UK mortgage rate forecast for August 2023
There are hopes, and tentative signs, that mortgage rates may be near to or already at their peak, after inflation in the UK dropped by more than expected in June and fixed rates began to fall.
With the base rate of interest rising 13 times in a row since December 2021, mortgage holders have been bearing the brunt of the Bank of England’s attempts to bring inflation back under control. However, following the news that Consumer Prices Index (CPI) inflation fell to a 15-month low of 7.9% in June, financial commentators are suggesting that the Bank may have the room to be less aggressive in any rate increases it decides are warranted going forward. In turn, it follows that the pressure on mortgage lenders to carry on raising mortgage rates may begin to ease.

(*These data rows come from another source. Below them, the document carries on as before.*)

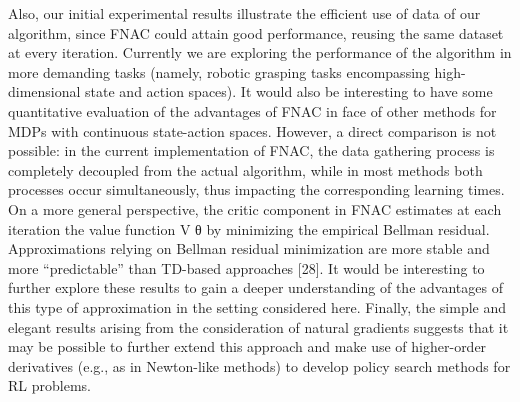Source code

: \begin{itemize}
	Also, our initial experimental results illustrate the eﬃcient use of data of our algorithm, since FNAC could attain good performance, reusing the same dataset at every iteration. Currently we are exploring the performance of the algorithm in more demanding tasks (namely, robotic grasping tasks encompassing high-dimensional state and action spaces). It would also be interesting to have some quantitative evaluation of the advantages of FNAC in face of other methods for MDPs with continuous state-action spaces. However, a direct comparison is not possible: in the current implementation of FNAC, the data gathering process is completely decoupled from the actual algorithm, while in most methods both processes occur simultaneously, thus impacting the corresponding learning times. On a more general perspective, the critic component in FNAC estimates at each iteration the value function V θ by minimizing the empirical Bellman residual. Approximations relying on Bellman residual minimization are more stable and more “predictable” than TD-based approaches [28]. It would be interesting to further explore these results to gain a deeper understanding of the advantages of this type of approximation in the setting considered here. Finally, the simple and elegant results arising from the consideration of natural gradients suggests that it may be possible to further extend this approach and make use of higher-order derivatives (e.g., as in Newton-like methods) to develop policy search methods for RL problems.
\end{itemize}
\fi




\newpage



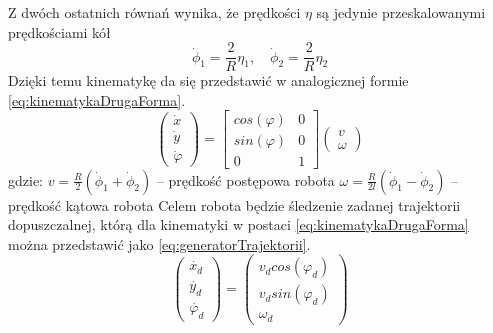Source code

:         Z dwóch ostatnich równań wynika, że prędkości $\eta$ są jedynie przeskalowanymi prędkościami kół
        \begin{equation*}
            \dot{\phi}_1 = \frac{2}{R}\eta_1, \quad \dot{\phi}_2 = \frac{2}{R}\eta_2
        \end{equation*}
        Dzięki temu kinematykę da się przedstawić w analogicznej formie \ref{eq:kinematykaDrugaForma}.
        \begin{equation}
            \left(\begin{array}{c}
                \dot{x} \\
                \dot{y} \\
                \dot{\varphi}
            \end{array}\right)
            =
             \begin{bmatrix}
                cos(\varphi) & 0 \\
                sin(\varphi) & 0 \\
                0 & 1
            \end{bmatrix}
            \left(\begin{array}{c}
                v \\
                \omega
            \end{array}\right)
            \label{eq:kinematykaDrugaForma}
        \end{equation}
        gdzie: \newline
        $v = \frac{R}{2}(\dot{\phi}_1+\dot{\phi}_2)$ -- prędkość postępowa robota \newline
        $\omega = \frac{R}{2l}(\dot{\phi}_1-\dot{\phi}_2)$ -- prędkość kątowa robota \newline
        Celem robota będzie śledzenie zadanej trajektorii dopuszczalnej, którą dla kinematyki w postaci \ref{eq:kinematykaDrugaForma} można przedstawić jako \ref{eq:generatorTrajektorii}.
        \begin{equation}
            \left(\begin{array}{c}
                \dot{x_d} \\
                \dot{y_d} \\
                \dot{\varphi_d}
            \end{array}\right)
            =
            \left(\begin{array}{c}
                v_{d}cos(\varphi_{d}) \\
                v_{d}sin(\varphi_{d}) \\
                \omega_{d}
            \end{array}\right)
            \label{eq:generatorTrajektorii}
        \end{equation}

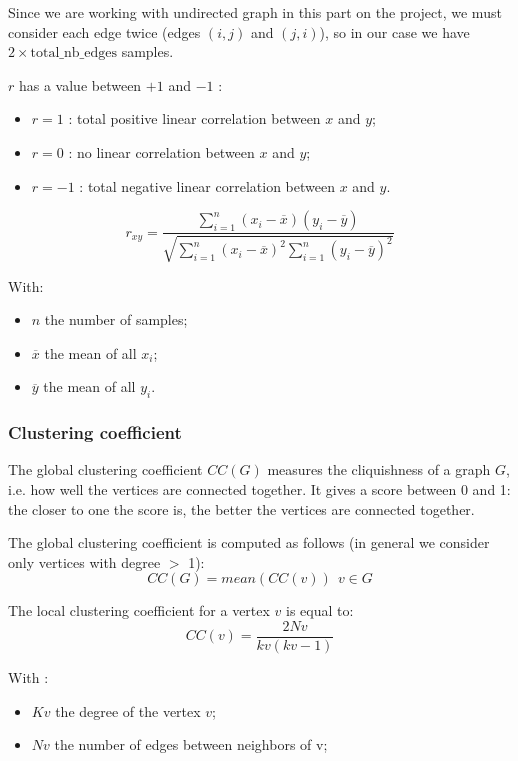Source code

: \documentclass[table]{report}
\begin{document}
Since we are working with undirected graph in this part on the project, we must consider each edge twice (edges $(i,j)$ and $(j,i)$), so in our case we have 
$2 \times \textrm{total\_nb\_edges}$ samples.

$r$ has a value between $+1$ and $-1$ : 
\begin{itemize}[noitemsep]
	\item $r=1$  : total positive linear correlation between $x$ and $y$;
	\item $r=0$  : no linear correlation between $x$ and $y$;
	\item $r=-1$ : total negative linear correlation between $x$ and $y$.
\end{itemize}

$$\newcommand \xdiff    {(x_{i}-\overline {x})}
\newcommand   \ydiff    {(y_{i}-\overline {y})}
\newcommand   \sumassort{\sum_{i=1}^{n}}
r_{xy} = \dfrac{\sumassort \xdiff \ydiff } {\sqrt{\sumassort \xdiff^{2} \sumassort \ydiff^{2}}}$$

\noindent
With:
\begin{itemize}[noitemsep]

\item $n$ the number of samples;
\item $\overline{x}$ the mean of all $x_{i}$;
\item $\overline{y}$ the mean of all $y_{i}$.
\end{itemize}

\subsubsection{Clustering coefficient}

The global clustering coefficient $CC(G)$ measures the cliquishness of a graph $G$, i.e. how well the vertices are connected together. It gives a score between 0 and 1: the closer to one the score is, the better the vertices are connected together. 

\noindent
The global clustering coefficient is computed as follows (in general we consider only vertices  with degree $>$ 1):
$$CC(G) = mean(CC(v)) \ \  v \in G $$ 

\noindent
The local clustering coefficient for a vertex $v$ is equal to:
$$CC(v) = \dfrac{2Nv}{kv( kv-1) }$$

\noindent
With : 

\begin{itemize}[noitemsep]
    \item $Kv$ the degree of the vertex $v$;
    \item $Nv$ the number of edges between neighbors of v;
\end{itemize}
\end{document}
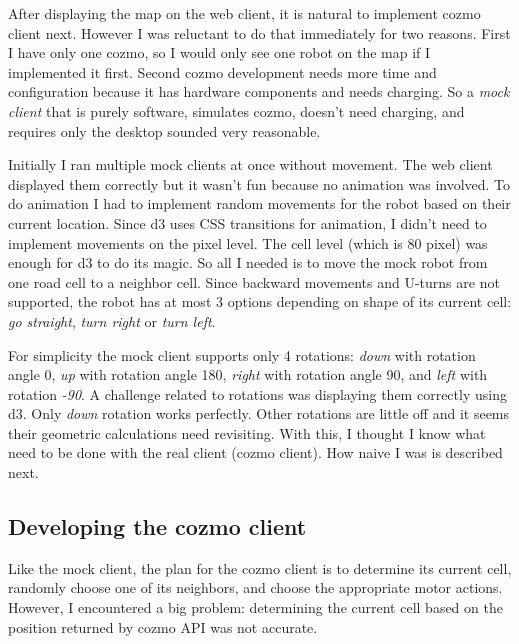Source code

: \documentclass[12pt,a4paper]{article}
\begin{document}
After displaying the map on the web client, it is natural to implement cozmo client next. However I was reluctant to do that immediately for two reasons. First I have only one cozmo, so I would only see one robot on the map if I implemented it first. Second cozmo development needs more time and configuration because it has hardware components and needs charging. So a \textit{mock client} that is purely software, simulates cozmo, doesn't need charging,  and requires only the desktop sounded very reasonable. 

Initially I ran multiple mock clients at once without movement. The web client displayed them correctly but it wasn't fun because no animation was involved. To do animation I had to implement random movements for the robot based on their current location. Since d3 uses CSS transitions for animation, I didn't need to implement movements on the pixel level. The cell level (which is 80 pixel) was enough for d3 to do its magic. So all I needed is to move the mock robot from one road cell to a neighbor cell. Since backward movements and U-turns are not supported, the robot has at most 3 options depending on shape of its current cell: \textit{go straight}, \textit{turn right} or \textit{turn left}. 

For simplicity the mock client supports only 4 rotations: \textit{down} with rotation angle 0, \textit{up} with rotation angle 180, \textit{right} with rotation angle 90, and \textit{left} with rotation \textit{-90}. A challenge related to rotations was displaying them correctly using d3. Only \textit{down} rotation works perfectly. Other rotations are little off and it seems their geometric calculations need revisiting. With this, I thought I know what need to be done with the real client (cozmo client). How naive I was is described next. 

\subsection{Developing the cozmo client} \label{sec:failures}

Like the mock client, the plan for the cozmo client is to determine its current cell, randomly choose one of its neighbors, and choose the appropriate motor actions. However, I encountered a big problem: determining the current cell based on the position returned by cozmo  API was not accurate. 
\end{document}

We have already seen some lenders quickly responding by lowering the cost of their fixed-rate mortgages.
Base rate still predicted to rise
Amid the headlines, it’s important to keep in mind that the base rate is still expected to rise again – what has changed following the latest inflation announcement is that its predicted peak is being revised down by the markets and many financial experts.
Following four months in which inflation data had come in higher than expected, the general consensus, and our previous mortgage rate prediction, suggested that the base rate would peak at 6% some time towards the end of this year or early in 2024. However, with the June inflation reading of 7.9% dropping significantly from 8.7% in May, and beating the forecasted 8.2%, it seems the action the Bank has taken already may be working more effectively than originally thought. A repeat of the 0.5 percentage point increase seen when rate-setters at the Bank last met on 22 June, which took the base rate to a 15-year high of 5%, also appears less likely.
“While the situation around inflation is improving, the rate is still high and the Bank of England will want to continue with its strategy of regular increases, but the pressure of having a 0.5% increase in August has receded,” says Justin Moy, managing director of independent broker EHF Mortgages. “Instead, I feel a 0.25% increase in August, followed by another 0.25% in September, achieving a high of 5.5% will be as far as the Bank of England will aim to go.”
For those with a variable rate mortgage, including tracker mortgages where the interest rate follows the base rate, it means there is probably more pain to come. If the forecasts prove accurate, the only consolation is that any future rate increases may not now be as large as they could have been. The next base rate announcement is on 3 August.
Fixed mortgage rates are already falling…
The encouraging news in respect of fixed-rate mortgages is that some lenders reacted almost immediately to the inflation figures by lowering their mortgage rates. The day after the inflation announcement, Moneyfacts reported that the average rate on two-year fixed-rate mortgages had dropped to 6.79%, down from 6.81% the day before. Similarly, the average rate on five-year fixed-rate mortgages dipped to 6.31%, from 6.33%. The financial data provider said it was the first time that both rates had fallen simultaneously since May.
“The forecast expectations of inflation reducing from August and coming down to 4-5% by the end of 2023 is priced into mortgage rates,” says Barry Jones, director and head of financial planning at Watts Mortgage and Wealth Management. “If the data comes through as expected then we would expect to see a gradual reduction in the prices of fixed rates, as the market can see the end of the interest rate increases with more clarity.”
Those searching for a fixed-rate mortgage will welcome the respite from the stream of rate rises seen in the past few months. But at the same time, it’s too early to say with confidence that meaningful rate decreases are definitely on their way.
…but remain much higher than before
Even if mortgage rates do start to fall, those looking to remortgage to a new fixed-rate deal in the coming weeks are still likely to be faced with rates much higher than what they are used to paying. They are also likely to remain notably higher than the rates that were available just a couple of months ago.
“Fixed rates will eventually start to fall a little, as the expectations of that 6% base rate diminishes, and we may see some positivity with fixed rates in Q4 2023,” says Moy. “However, the combined effect of the most recent rate increases will start to filter through to a significant number of borrowers before Christmas, unfortunately. And if inflation digs its heels in and stalls, then the Bank of England can only keep pushing the base rate upwards.”